**Your objective**
Beginning at whichever line contains "the height threshold.", reproduce each line of the records below word for word, ending with the last, and add nothing.

**Dataset excerpts**

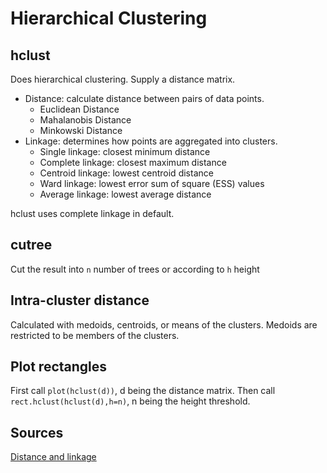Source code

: # Hierarchical Clustering

## hclust

Does hierarchical clustering. Supply a distance matrix.

- Distance: calculate distance between pairs of data points.
	- Euclidean Distance
	- Mahalanobis Distance
	- Minkowski Distance
- Linkage: determines how points are aggregated into clusters.
	- Single linkage: closest minimum distance
	- Complete linkage: closest maximum distance
	- Centroid linkage: lowest centroid distance
	- Ward linkage: lowest error sum of square (ESS) values
	- Average linkage: lowest average distance

hclust uses complete linkage in default.

## cutree

Cut the result into `n` number of trees or according to `h` height

## Intra-cluster distance

Calculated with medoids, centroids, or means of the clusters. Medoids are restricted to be members of the clusters.

## Plot rectangles

First call `plot(hclust(d))`, d being the distance matrix.
Then call `rect.hclust(hclust(d),h=n)`, n being the height threshold.

## Sources

[Distance and linkage](https://levelup.gitconnected.com/distance-measures-and-linkage-methods-in-hierarchical-clustering-8b7d488d7ebc)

**The completed task**
Then call `rect.hclust(hclust(d),h=n)`, n being the height threshold.

## Sources

[Distance and linkage](https://levelup.gitconnected.com/distance-measures-and-linkage-methods-in-hierarchical-clustering-8b7d488d7ebc)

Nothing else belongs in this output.